A future challenge is to base material models on a multiscale approach so that the macroscopic mechanical tissue response is linked to the microstructural components. After reviewing morphological aspects of fibrous soft tissues in health and disease we briefly present a recent multiscale model of fiber recruitment and damage with a discrete fiber dispersion method. In particular, the model is based on the triangular discretization of a unit sphere with a finite number of elementary areas. A summation of fiber contributions of all elementary areas yields the resultant fiber strain energy. Fiber recruitment, softening and damage are considered. The model was implemented in finite element codes and verified by representative examples.
Finally we briefly discuss challenges ahead, e.g., the cross-linking of collagen fibers has a significant effect on the tissue response within which the fibers are embedded. The number of cross-links increases with age, which is an important factor in the age-related stiffening of arterial walls. Hence, advanced continuum models are needed that take account of information on cross-links at the micro-structure level.

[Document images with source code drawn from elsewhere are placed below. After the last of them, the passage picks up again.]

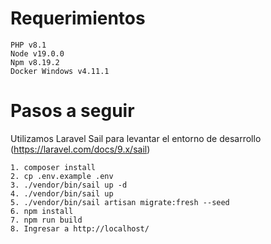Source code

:# Requerimientos

    PHP v8.1
    Node v19.0.0
    Npm v8.19.2
    Docker Windows v4.11.1

# Pasos a seguir

Utilizamos Laravel Sail para levantar el entorno de desarrollo (https://laravel.com/docs/9.x/sail)

    1. composer install
    2. cp .env.example .env
    3. ./vendor/bin/sail up -d
    4. ./vendor/bin/sail up
    5. ./vendor/bin/sail artisan migrate:fresh --seed
    6. npm install
    7. npm run build
    8. Ingresar a http://localhost/
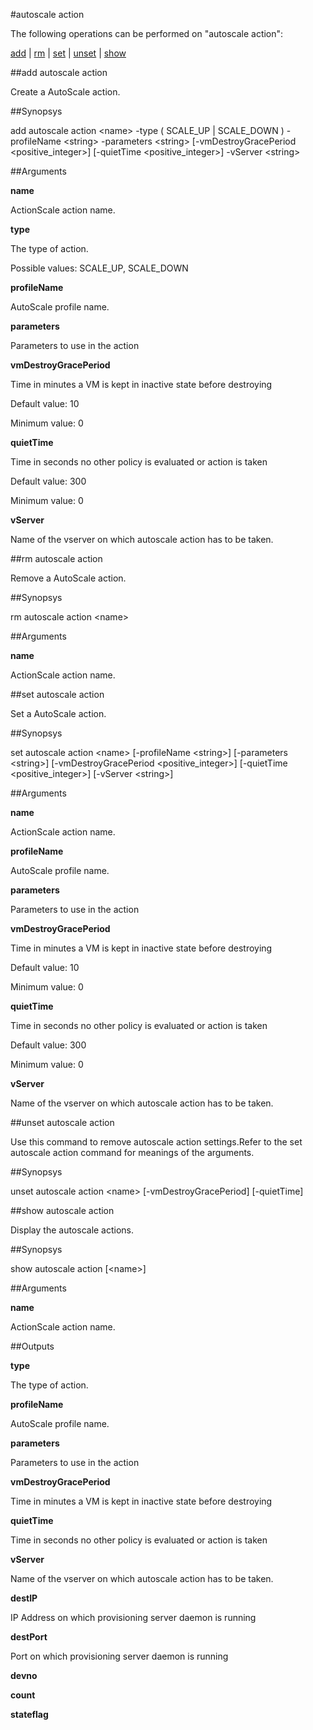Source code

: #autoscale action

The following operations can be performed on "autoscale action":


[add](#add-autoscale-action) | [rm](#rm-autoscale-action) | [set](#set-autoscale-action) | [unset](#unset-autoscale-action) | [show](#show-autoscale-action)

##add autoscale action

Create a AutoScale action.


##Synopsys

add autoscale action &lt;name> -type ( SCALE_UP | SCALE_DOWN ) -profileName &lt;string> -parameters &lt;string> [-vmDestroyGracePeriod &lt;positive_integer>] [-quietTime &lt;positive_integer>] -vServer &lt;string>


##Arguments

<b>name</b>
ActionScale action name.

<b>type</b>
The type of action.
Possible values: SCALE_UP, SCALE_DOWN

<b>profileName</b>
AutoScale profile name.

<b>parameters</b>
Parameters to use in the action

<b>vmDestroyGracePeriod</b>
Time in minutes a VM is kept in inactive state before destroying
Default value: 10
Minimum value: 0

<b>quietTime</b>
Time in seconds no other policy is evaluated or action is taken
Default value: 300
Minimum value: 0

<b>vServer</b>
Name of the vserver on which autoscale action has to be taken.



##rm autoscale action

Remove a AutoScale action.


##Synopsys

rm autoscale action &lt;name>


##Arguments

<b>name</b>
ActionScale action name.



##set autoscale action

Set a AutoScale action.


##Synopsys

set autoscale action &lt;name> [-profileName &lt;string>] [-parameters &lt;string>] [-vmDestroyGracePeriod &lt;positive_integer>] [-quietTime &lt;positive_integer>] [-vServer &lt;string>]


##Arguments

<b>name</b>
ActionScale action name.

<b>profileName</b>
AutoScale profile name.

<b>parameters</b>
Parameters to use in the action

<b>vmDestroyGracePeriod</b>
Time in minutes a VM is kept in inactive state before destroying
Default value: 10
Minimum value: 0

<b>quietTime</b>
Time in seconds no other policy is evaluated or action is taken
Default value: 300
Minimum value: 0

<b>vServer</b>
Name of the vserver on which autoscale action has to be taken.



##unset autoscale action

Use this command to remove autoscale action settings.Refer to the set autoscale action command for meanings of the arguments.


##Synopsys

unset autoscale action &lt;name> [-vmDestroyGracePeriod] [-quietTime]


##show autoscale action

Display the autoscale actions.


##Synopsys

show autoscale action [&lt;name>]


##Arguments

<b>name</b>
ActionScale action name.



##Outputs

<b>type</b>
The type of action.

<b>profileName</b>
AutoScale profile name.

<b>parameters</b>
Parameters to use in the action

<b>vmDestroyGracePeriod</b>
Time in minutes a VM is kept in inactive state before destroying

<b>quietTime</b>
Time in seconds no other policy is evaluated or action is taken

<b>vServer</b>
Name of the vserver on which autoscale action has to be taken.

<b>destIP</b>
IP Address on which provisioning server daemon is running

<b>destPort</b>
Port on which provisioning server daemon is running

<b>devno</b>

<b>count</b>

<b>stateflag</b>




Bio: Gerhard A. Holzapfel is Professor of Biomechanics and Head of the Institute of Biomechanics at Graz University of Technology (TUG), Austria, since 2007. He is also Adjunct Professor at the Norwegian University of Science and Technology (NTNU), Trondheim, Norway, and Visiting Professor at the University of Glasgow, Scotland. Until 2013 he was Professor of Biomechanics at the Royal Institute of Technology (KTH) in Stockholm, Sweden, for 9 years (7 years as an Adjunct Professor). After his PhD in Mechanical Engineering in Graz he received an Erwin-Schrödinger Scholarship for foreign countries to be a Visiting Scholar at Stanford University (1993-95). He achieved his Habilitation at TU Vienna in 1996 and received a START-Award in 1997, which is the most prestigious research award in Austria for young scientists. In the following years (1998-2004) he was the Head of a research group on “Computational Biomechanics” at TUG. Among several awards and honors in the past years he is listed in “The World’s Most Influential Scientific Minds: 2014” (Thomas Reuters) and he received the Erwin Schrödinger Prize 2011 from the Austrian Academy of Sciences for his lifetime achievements.

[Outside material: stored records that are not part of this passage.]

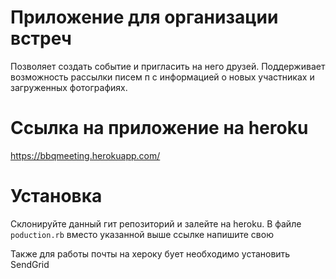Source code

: # Приложение для организации встреч
Позволяет создать событие и пригласить на него друзей. 
Поддерживает возможность рассылки писем п с информацией о новых участниках и загруженных фотографиях.

# Ссылка на приложение на heroku
https://bbqmeeting.herokuapp.com/

# Установка
Склонируйте данный гит репозиторий и залейте на heroku. 
В файле `poduction.rb` вместо указанной выше ссылке напишите свою

Также для работы почты на хероку бует необходимо установить SendGrid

Professor Holzapfel’s research includes experimental and computational biomechanics and mechanobiology with an emphasis on soft biological tissues, the cardiovascular system including blood vessels in health and disease, therapeutic interventions such as balloon angioplasty and stent implantation, second-harmonic imaging microscopy and medical image processing; nonlinear continuum mechanics, constitutive (multi-scale) modeling of solids at finite strains such as cross-linked actin networks, growth and remodeling, nonlinear finite element methods, fracture and material failure. He has authored a graduate textbook entitled “Nonlinear Solid Mechanics. A Continuum Approach for Engineering” (John Wiley & Sons), and co-edited seven books. He contributed chapters to 20+ other books, and published 200+ peer-reviewed journal articles. He is the co-founder and co-editor of the International Journal “Biomechanics and Modeling in Mechanobiology” (Springer-Verlag, Berlin, Heidelberg).